“The function of education is not to give technical skill but to develop a person; the more of a person, the better the work of whatever kind.-Charlotte Mason, Towards a Philosophy of Education, Vol. 6, p. 147
The above quote from Charlotte speaks to the heart of her philosophy. But will a living education work for the STEM (science, technology, engineering, and mathematics) student living in this modern world? What if all your child wants to do is build things and study technical manuals of a specific scientific discipline? Can a Charlotte Mason education really benefit them? I have observed that STEM education is for everyone, that it’s nothing new, that it demands creativity, and that the STEM fields need compassion – all things that can be found in the fullness of a Mason education.
STEM is Part of the Feast
First of all, the four subjects that make up the STEM acronym are paramount for those who are not going into a specific STEM field. English majors need these subjects, too. You never know where your student’s life path will take them. I have seen my literature-focused son fall in love with statistics, data, and ecosystems and another pursue robotics and electrical technology. My daughter, after graduating from Bible college, found an entry-level job in customer service and was quickly promoted to the IT department because of her problem solving and computer skills. STEM is for everyone who wishes to know more about the world we live in. A CM education will have you spreading a wide feast; it’s all about the “large room” concept.
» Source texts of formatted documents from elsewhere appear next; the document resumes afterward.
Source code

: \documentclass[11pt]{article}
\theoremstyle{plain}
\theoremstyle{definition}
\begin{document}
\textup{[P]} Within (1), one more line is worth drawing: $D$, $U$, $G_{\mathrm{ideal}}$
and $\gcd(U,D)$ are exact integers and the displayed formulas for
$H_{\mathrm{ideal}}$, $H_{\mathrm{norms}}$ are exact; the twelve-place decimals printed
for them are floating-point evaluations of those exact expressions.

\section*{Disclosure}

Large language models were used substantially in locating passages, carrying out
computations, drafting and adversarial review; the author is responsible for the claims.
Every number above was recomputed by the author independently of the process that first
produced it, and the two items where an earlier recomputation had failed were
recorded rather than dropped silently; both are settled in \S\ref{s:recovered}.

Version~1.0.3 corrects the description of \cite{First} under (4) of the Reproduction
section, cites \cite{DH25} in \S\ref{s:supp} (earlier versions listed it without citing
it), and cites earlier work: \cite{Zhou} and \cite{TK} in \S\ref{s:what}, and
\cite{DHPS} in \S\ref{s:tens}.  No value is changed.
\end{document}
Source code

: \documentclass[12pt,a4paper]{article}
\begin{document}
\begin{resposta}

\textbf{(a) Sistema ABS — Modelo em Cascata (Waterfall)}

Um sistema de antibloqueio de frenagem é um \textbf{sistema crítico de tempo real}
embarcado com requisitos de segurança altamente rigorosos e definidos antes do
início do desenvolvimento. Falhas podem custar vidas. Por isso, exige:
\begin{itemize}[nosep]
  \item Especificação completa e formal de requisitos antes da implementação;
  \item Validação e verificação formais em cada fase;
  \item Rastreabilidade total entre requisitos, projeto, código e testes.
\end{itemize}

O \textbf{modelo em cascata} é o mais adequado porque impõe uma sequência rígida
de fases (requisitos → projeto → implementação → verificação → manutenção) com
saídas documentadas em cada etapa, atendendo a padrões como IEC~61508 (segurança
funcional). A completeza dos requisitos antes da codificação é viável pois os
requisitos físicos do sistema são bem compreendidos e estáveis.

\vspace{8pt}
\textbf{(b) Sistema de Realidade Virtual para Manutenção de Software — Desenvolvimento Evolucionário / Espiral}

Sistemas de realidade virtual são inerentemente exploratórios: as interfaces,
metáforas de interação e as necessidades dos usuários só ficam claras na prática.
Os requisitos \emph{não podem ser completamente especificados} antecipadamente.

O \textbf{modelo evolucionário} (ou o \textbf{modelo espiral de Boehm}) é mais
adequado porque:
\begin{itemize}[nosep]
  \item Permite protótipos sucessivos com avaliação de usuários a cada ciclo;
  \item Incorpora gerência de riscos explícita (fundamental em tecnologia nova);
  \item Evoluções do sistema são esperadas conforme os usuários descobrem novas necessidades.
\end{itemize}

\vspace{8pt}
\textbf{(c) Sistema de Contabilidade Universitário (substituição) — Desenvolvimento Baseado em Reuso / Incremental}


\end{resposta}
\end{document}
Charlotte said:
“Our aim in education is to give children vital interests in as many directions as possible –to set their feet in a large room – because the crying evil of the day is, it seems to me, intellectual inanition. Believing that he is in the world to lay hold of all he can of those possessions which endure; that full, happy living, expansion, expression, resourcefulness, power of initiative, serviceableness – in a word, character, for him, depends upon how far he apprehends the relationships proper to him and how many of them he seizes.”-Charlotte Mason, School Education, Vol. 3, p. 231
Our aim in the 21st century is the same and I am reminded that STEM learning is not new. The disciplines are as old as time itself. It’s not just computers. From the pyramids of Egypt, the crazy-accurate Mayan calendars and the flying buttresses of Gothic cathedrals to the automobile and fighter planes of WWII, we can see that the STEM topics have always been important. Charlotte Mason herself was dealing with movies and cameras in her time, among many other technological and scientific advancements. So while it seems like the latest educational trend, it’s not new.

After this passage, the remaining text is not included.